## PROVIDED RECORDS:
= = = = =

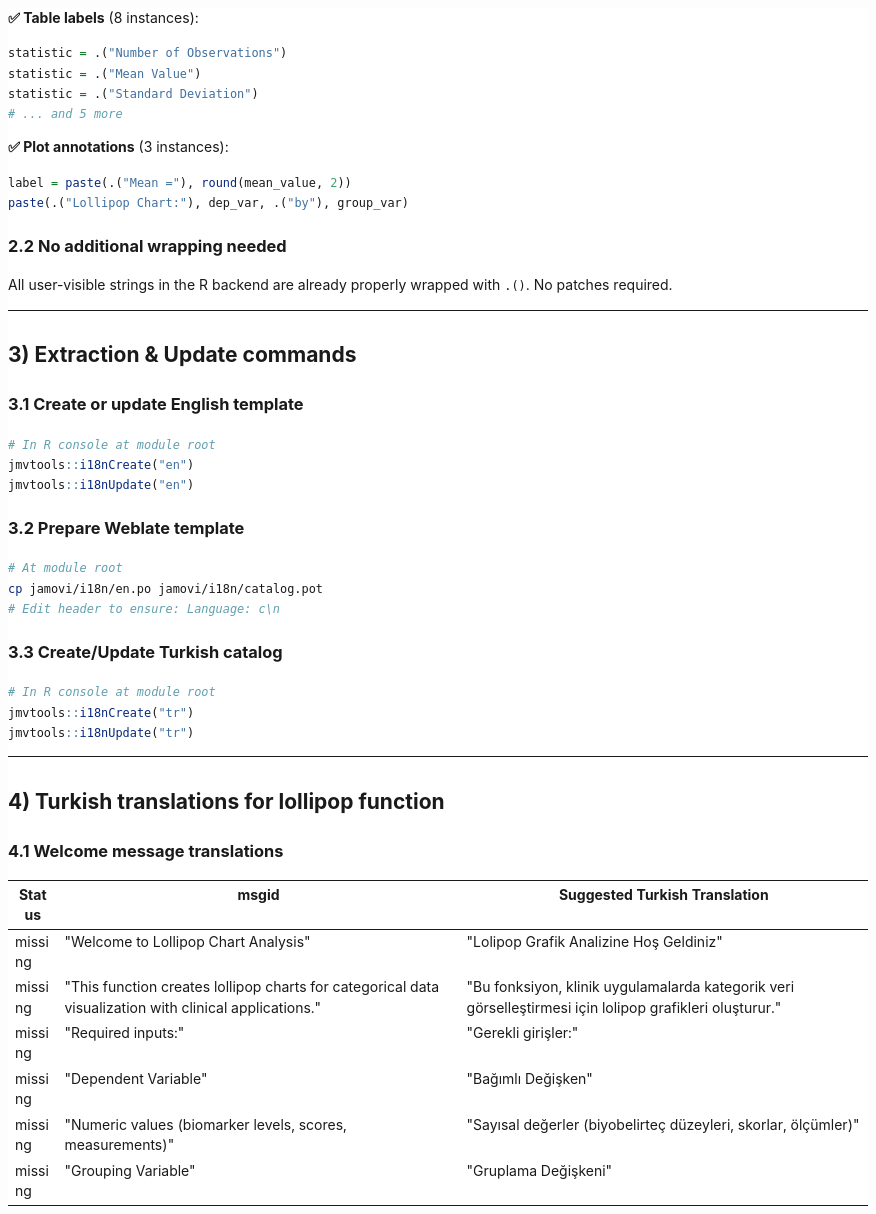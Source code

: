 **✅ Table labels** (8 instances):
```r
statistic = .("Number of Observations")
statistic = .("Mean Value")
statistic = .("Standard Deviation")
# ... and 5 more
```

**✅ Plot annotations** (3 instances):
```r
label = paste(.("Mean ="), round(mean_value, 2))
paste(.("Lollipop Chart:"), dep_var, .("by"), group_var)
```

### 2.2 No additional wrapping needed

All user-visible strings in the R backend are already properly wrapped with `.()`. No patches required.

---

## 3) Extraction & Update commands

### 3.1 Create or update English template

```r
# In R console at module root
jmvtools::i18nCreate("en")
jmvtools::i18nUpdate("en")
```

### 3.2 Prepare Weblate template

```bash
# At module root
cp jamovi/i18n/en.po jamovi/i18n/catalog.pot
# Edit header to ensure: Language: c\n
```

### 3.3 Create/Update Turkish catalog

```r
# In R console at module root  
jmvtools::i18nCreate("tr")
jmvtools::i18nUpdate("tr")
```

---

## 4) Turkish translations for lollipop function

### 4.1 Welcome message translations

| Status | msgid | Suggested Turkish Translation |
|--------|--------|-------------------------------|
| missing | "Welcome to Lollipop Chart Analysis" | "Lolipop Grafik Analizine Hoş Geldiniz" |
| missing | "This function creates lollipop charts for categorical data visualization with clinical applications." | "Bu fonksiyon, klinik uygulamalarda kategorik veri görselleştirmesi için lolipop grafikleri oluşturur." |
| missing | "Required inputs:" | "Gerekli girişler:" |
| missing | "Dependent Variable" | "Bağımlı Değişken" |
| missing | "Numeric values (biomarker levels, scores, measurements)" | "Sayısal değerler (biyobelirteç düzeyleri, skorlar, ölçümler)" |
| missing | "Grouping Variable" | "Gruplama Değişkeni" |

= = = = =

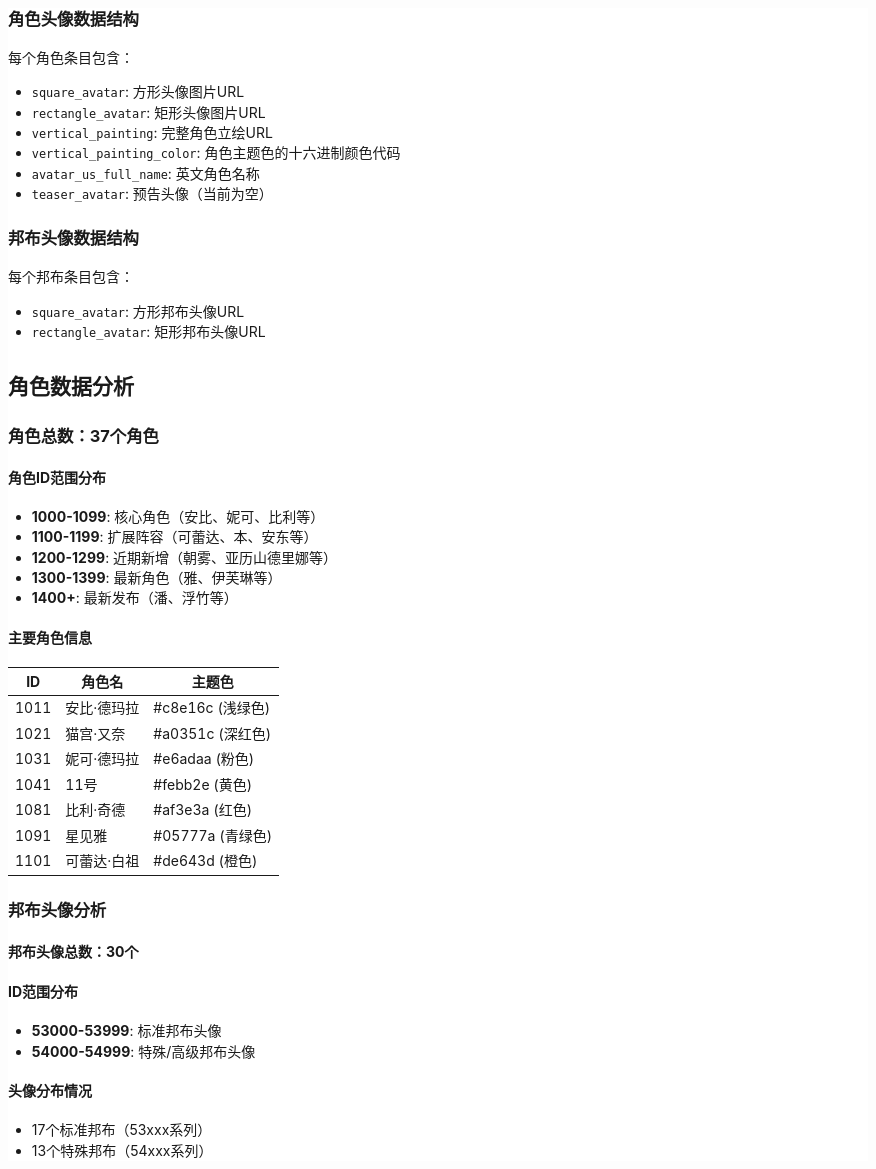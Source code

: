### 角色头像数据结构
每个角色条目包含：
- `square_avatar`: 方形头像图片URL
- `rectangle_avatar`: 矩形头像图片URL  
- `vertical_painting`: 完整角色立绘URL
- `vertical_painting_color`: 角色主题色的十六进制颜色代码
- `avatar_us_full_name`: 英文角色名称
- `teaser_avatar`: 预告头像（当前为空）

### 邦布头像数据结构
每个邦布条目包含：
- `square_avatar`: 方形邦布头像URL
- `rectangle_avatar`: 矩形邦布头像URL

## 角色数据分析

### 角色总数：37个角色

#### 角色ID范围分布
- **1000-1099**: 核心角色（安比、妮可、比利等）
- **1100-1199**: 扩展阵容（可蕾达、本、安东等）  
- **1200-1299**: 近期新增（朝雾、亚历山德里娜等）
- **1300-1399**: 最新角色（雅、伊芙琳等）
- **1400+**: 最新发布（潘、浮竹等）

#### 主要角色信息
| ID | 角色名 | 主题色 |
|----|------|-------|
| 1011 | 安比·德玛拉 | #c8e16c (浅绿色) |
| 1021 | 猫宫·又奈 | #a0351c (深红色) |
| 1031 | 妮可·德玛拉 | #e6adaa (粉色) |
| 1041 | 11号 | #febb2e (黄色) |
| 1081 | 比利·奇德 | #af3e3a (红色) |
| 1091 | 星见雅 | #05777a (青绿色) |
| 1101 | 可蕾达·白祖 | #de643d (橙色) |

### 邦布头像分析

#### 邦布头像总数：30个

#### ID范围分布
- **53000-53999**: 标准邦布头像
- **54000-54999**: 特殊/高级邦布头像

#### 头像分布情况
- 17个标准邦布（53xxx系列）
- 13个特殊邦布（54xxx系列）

= = = = =

## WHAT YOU HAVE TO DO:
Lines that hold the word "paste" are the ones to copy from the entries above.

## ANSWER TO THIS PROBLEM:
label = paste(.("Mean ="), round(mean_value, 2))
paste(.("Lollipop Chart:"), dep_var, .("by"), group_var)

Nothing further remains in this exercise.